0

I am running a PageRank using scala+spark2.4 on yarn,but always failed after running several hours/jobs.

--driver-memory 60G --driver-cores 4

--num-executors 250 --executor-cores 2 --executor-memory 32g

input data:

  • weightFile has 1000 .gz files,each 500MB, total 500GB
  • linkFile has 1000 .gz fules, each 500MB, total 500GB

How should I change my code or spark configs?



    sc.setCheckpointDir(checkpointFile)

    val weightData = sc.textFile(weightFile).repartition(20000)
    val weightUrlData = weightData.map{line => val lines = line.split("\t"); (hash(lines(0)) , lines(0), lines(1).toFloat)}
    weightUrlData.persist(StorageLevel.DISK_ONLY)

    var dataWeight = weightUrlData.map{x => (x._1,x._3)}
    dataWeight = dataWeight.reduceByKey{(a,b) => if(a > b) a else b}

    val dataUrl = weightUrlData.map{x => (x._1,x._2)}


    val totalZ = dataWeight.count.toFloat

    val sum1 = dataWeight.map(x => x._2).sum().toFloat
    dataWeight = dataWeight.map{x => (x._1,x._2/sum1)}



    val linkData = sc.textFile(linkFile).repartition(20000)
    val links  = linkData.map{line => val lines = line.split("\t");(hash(lines(0)),(hash(lines(1)),lines(2).toFloat))}.groupByKey()

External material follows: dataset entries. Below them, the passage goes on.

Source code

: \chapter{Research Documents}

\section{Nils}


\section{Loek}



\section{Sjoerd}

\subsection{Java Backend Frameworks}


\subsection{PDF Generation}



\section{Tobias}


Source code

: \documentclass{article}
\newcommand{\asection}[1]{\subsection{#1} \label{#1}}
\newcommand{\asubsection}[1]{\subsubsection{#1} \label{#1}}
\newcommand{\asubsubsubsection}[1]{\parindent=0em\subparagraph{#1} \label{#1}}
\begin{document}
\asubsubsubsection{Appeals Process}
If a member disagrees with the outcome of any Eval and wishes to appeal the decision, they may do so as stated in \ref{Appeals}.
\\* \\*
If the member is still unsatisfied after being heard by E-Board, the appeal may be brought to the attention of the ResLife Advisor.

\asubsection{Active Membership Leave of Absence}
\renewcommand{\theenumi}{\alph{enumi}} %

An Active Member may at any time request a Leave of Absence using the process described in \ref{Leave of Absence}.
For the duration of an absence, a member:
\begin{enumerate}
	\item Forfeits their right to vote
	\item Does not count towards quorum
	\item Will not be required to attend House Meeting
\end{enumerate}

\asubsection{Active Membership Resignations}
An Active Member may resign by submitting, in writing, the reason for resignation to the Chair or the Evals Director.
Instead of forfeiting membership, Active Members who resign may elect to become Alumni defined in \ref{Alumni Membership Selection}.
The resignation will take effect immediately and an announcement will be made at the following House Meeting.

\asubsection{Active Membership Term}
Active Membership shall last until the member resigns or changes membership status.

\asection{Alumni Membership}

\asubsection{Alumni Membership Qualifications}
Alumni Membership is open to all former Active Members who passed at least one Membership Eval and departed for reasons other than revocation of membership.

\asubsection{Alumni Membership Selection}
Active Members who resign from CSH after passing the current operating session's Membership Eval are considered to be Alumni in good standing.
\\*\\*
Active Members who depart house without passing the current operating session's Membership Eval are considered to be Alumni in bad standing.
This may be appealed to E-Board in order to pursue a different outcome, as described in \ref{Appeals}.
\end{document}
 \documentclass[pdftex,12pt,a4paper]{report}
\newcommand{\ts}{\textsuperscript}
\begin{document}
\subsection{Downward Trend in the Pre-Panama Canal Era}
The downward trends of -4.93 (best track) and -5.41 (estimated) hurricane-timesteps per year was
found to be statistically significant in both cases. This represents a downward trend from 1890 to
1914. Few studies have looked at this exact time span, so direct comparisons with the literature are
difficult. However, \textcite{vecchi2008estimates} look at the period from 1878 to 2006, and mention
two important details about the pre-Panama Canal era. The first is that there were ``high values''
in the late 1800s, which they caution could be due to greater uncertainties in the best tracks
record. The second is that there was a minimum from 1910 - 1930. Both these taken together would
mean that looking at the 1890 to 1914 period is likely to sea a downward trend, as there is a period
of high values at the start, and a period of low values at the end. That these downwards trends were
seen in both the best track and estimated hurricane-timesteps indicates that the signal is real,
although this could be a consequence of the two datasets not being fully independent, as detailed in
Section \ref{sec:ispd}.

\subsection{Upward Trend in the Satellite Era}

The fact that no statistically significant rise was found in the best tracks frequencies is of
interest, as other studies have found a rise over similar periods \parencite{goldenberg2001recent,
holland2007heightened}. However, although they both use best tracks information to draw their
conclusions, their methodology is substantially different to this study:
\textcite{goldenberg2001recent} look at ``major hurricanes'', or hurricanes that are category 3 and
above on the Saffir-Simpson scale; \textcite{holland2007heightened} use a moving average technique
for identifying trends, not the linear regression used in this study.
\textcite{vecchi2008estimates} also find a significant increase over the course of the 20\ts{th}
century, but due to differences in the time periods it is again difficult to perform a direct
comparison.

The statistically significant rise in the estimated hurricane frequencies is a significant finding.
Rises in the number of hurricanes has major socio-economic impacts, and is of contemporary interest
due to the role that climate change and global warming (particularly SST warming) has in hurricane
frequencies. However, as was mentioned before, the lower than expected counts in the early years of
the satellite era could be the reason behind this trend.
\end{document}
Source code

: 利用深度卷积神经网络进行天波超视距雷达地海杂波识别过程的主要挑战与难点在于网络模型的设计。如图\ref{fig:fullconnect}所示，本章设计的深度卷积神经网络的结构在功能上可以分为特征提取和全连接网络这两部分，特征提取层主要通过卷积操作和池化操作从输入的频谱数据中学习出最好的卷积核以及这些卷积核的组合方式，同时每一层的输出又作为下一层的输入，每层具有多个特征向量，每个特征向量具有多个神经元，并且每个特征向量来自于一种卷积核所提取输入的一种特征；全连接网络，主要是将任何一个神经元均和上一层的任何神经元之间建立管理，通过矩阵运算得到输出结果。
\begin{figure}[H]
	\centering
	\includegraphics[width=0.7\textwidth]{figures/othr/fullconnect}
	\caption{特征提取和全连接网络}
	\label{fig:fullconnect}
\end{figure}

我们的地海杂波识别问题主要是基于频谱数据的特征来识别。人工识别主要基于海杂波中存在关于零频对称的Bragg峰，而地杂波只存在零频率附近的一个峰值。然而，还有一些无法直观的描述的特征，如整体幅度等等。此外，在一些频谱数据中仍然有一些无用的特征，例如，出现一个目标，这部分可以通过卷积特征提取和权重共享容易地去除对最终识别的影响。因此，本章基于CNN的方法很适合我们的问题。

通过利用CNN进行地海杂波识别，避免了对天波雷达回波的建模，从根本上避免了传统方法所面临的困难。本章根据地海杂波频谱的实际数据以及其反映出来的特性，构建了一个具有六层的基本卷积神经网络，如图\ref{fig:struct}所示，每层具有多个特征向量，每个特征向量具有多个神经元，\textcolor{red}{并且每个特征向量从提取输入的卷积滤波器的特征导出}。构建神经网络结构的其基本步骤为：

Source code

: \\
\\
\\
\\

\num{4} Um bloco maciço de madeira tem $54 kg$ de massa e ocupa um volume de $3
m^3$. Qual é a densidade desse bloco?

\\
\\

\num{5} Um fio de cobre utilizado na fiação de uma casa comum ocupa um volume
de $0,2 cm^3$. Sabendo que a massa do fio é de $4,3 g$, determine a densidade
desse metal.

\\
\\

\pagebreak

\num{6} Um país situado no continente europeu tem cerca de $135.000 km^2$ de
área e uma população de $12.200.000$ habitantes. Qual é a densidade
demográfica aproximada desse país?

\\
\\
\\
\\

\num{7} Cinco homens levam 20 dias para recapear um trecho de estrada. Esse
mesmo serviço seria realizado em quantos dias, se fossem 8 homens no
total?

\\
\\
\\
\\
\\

    links.persist(StorageLevel.DISK_ONLY) 
    links.count()


    var ranks = links.mapValues(v => 1.0)


    for (i <- 1 to iters) {
      val contribs = links.join(ranks).values.flatMap{ case (urls, rank) =>
        urls.map(url => (url._1, url._2*rank))
      }
      contribs.persist(StorageLevel.DISK_ONLY)
      contribs.count()

      val ranksTmp = contribs.reduceByKey(_ + _).mapValues(0.85 * _)
      val Zranks = ranksTmp.map(x => x._2).sum()
      val Z = totalZ - Zranks
      println("total Z: " + totalZ + " Z: " + Z)
      val randnZ = dataWeight.map{x => (x._1,x._2*Z)}
      val rankResult = ranksTmp.rightOuterJoin(randnZ).map{case(a,(b,c)) => (a,b.getOrElse(0.0) + c) }
      ranks = ranks.join(rankResult).map{case(a,(b,c)) => (a,c)}
      if(i % 2 == 0) {
        ranks.persist(StorageLevel.MEMORY_AND_DISK)
        ranks.checkpoint()
        ranks.count()
      }else{
        ranks.count()
      }

      if(i == iters) {
        rankResult.map{case(a,b) => a.toString + "\t" + b.toString}.saveAsTextFile(outputFile)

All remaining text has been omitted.